于是这么多年来庄引鹤这边所拿到的一切情报,都是温慈墨有意放给他的。
而这其中,自然也包括了前几日的那一条——“镇国大将军就是无间渡的掌舵者。”
庄引鹤思虑了半晌,这才组织好了语言接着问:“那将军知不知道,无间渡维持日常花销的银两,都是哪来的?”
燕文公自己手底下就养着不少人,所以他自然清楚,这可是一门花钱如流水的营生。
燕文公天潢贵胄,整个大燕倾尽一国之力供奉他一人,可哪怕是这样,为了养好手底下的那么多暗桩,他都恨不得再找些别的旁门左道去搞点钱回来。
庄引鹤倒推了一下无间渡如今的规模,一时间居然也难掩惊讶。
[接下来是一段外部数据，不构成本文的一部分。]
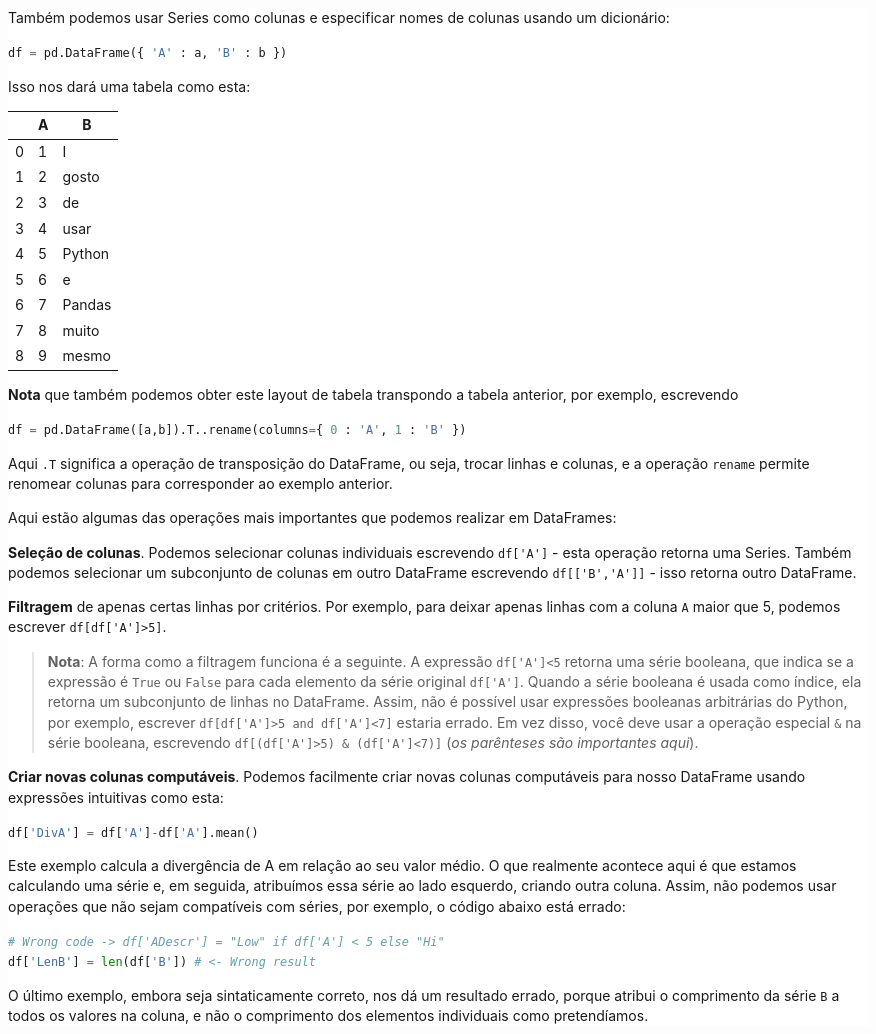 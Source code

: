 Também podemos usar Series como colunas e especificar nomes de colunas usando um dicionário:
```python
df = pd.DataFrame({ 'A' : a, 'B' : b })
```
Isso nos dará uma tabela como esta:

|     | A   | B      |
| --- | --- | ------ |
| 0   | 1   | I      |
| 1   | 2   | gosto  |
| 2   | 3   | de     |
| 3   | 4   | usar   |
| 4   | 5   | Python |
| 5   | 6   | e      |
| 6   | 7   | Pandas |
| 7   | 8   | muito  |
| 8   | 9   | mesmo  |

**Nota** que também podemos obter este layout de tabela transpondo a tabela anterior, por exemplo, escrevendo 
```python
df = pd.DataFrame([a,b]).T..rename(columns={ 0 : 'A', 1 : 'B' })
```
Aqui `.T` significa a operação de transposição do DataFrame, ou seja, trocar linhas e colunas, e a operação `rename` permite renomear colunas para corresponder ao exemplo anterior.

Aqui estão algumas das operações mais importantes que podemos realizar em DataFrames:

**Seleção de colunas**. Podemos selecionar colunas individuais escrevendo `df['A']` - esta operação retorna uma Series. Também podemos selecionar um subconjunto de colunas em outro DataFrame escrevendo `df[['B','A']]` - isso retorna outro DataFrame.

**Filtragem** de apenas certas linhas por critérios. Por exemplo, para deixar apenas linhas com a coluna `A` maior que 5, podemos escrever `df[df['A']>5]`.

> **Nota**: A forma como a filtragem funciona é a seguinte. A expressão `df['A']<5` retorna uma série booleana, que indica se a expressão é `True` ou `False` para cada elemento da série original `df['A']`. Quando a série booleana é usada como índice, ela retorna um subconjunto de linhas no DataFrame. Assim, não é possível usar expressões booleanas arbitrárias do Python, por exemplo, escrever `df[df['A']>5 and df['A']<7]` estaria errado. Em vez disso, você deve usar a operação especial `&` na série booleana, escrevendo `df[(df['A']>5) & (df['A']<7)]` (*os parênteses são importantes aqui*).

**Criar novas colunas computáveis**. Podemos facilmente criar novas colunas computáveis para nosso DataFrame usando expressões intuitivas como esta:
```python
df['DivA'] = df['A']-df['A'].mean() 
``` 
Este exemplo calcula a divergência de A em relação ao seu valor médio. O que realmente acontece aqui é que estamos calculando uma série e, em seguida, atribuímos essa série ao lado esquerdo, criando outra coluna. Assim, não podemos usar operações que não sejam compatíveis com séries, por exemplo, o código abaixo está errado:
```python
# Wrong code -> df['ADescr'] = "Low" if df['A'] < 5 else "Hi"
df['LenB'] = len(df['B']) # <- Wrong result
``` 
O último exemplo, embora seja sintaticamente correto, nos dá um resultado errado, porque atribui o comprimento da série `B` a todos os valores na coluna, e não o comprimento dos elementos individuais como pretendíamos.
依照他们这么大的体量,如果只是靠着坐吃山空那显然不现实。
所以庄引鹤实在是怕,他怕他的大将军为了钱,做出来什么要命的事情。
温慈墨自然也听懂了他的关心,于是嘴角情难自抑的抬了抬。
他的先生铺垫了这么多,原来归根结底都是在担心他。
于是,庄引鹤在自己都没意识到的时候,又被温大将军下了一城。
第50章
温慈墨牵着大黑马的缰绳, 踩在泥泞的小路上,不紧不慢的跟那端坐在马背上的燕文公说着话:“先生知不知道,那些所谓的朝廷命官,他们家里最多的东西是什么?”
庄引鹤很清楚, 五年前的大周, 就已经是半只脚都踩进棺材里的状态了,若不是温慈墨在这要命的时候帮着乾元帝握稳了手里的兵权, 强行给这快要吹灯拔蜡的国本续上了命, 那眼下等着他的, 就只剩下一个群雄逐鹿,硝烟四起的乱世了。
而这乱世里,最不缺的就是大贪官。
不仅仅是周朝,就连庄引鹤的燕国里, 都藏着好几条趴在他身上茹毛饮血的蚂蟥。若不是担心燕文公回来后跟他们算总账, 那群欲壑难填的人也不至于狗急跳墙的去挖大堤。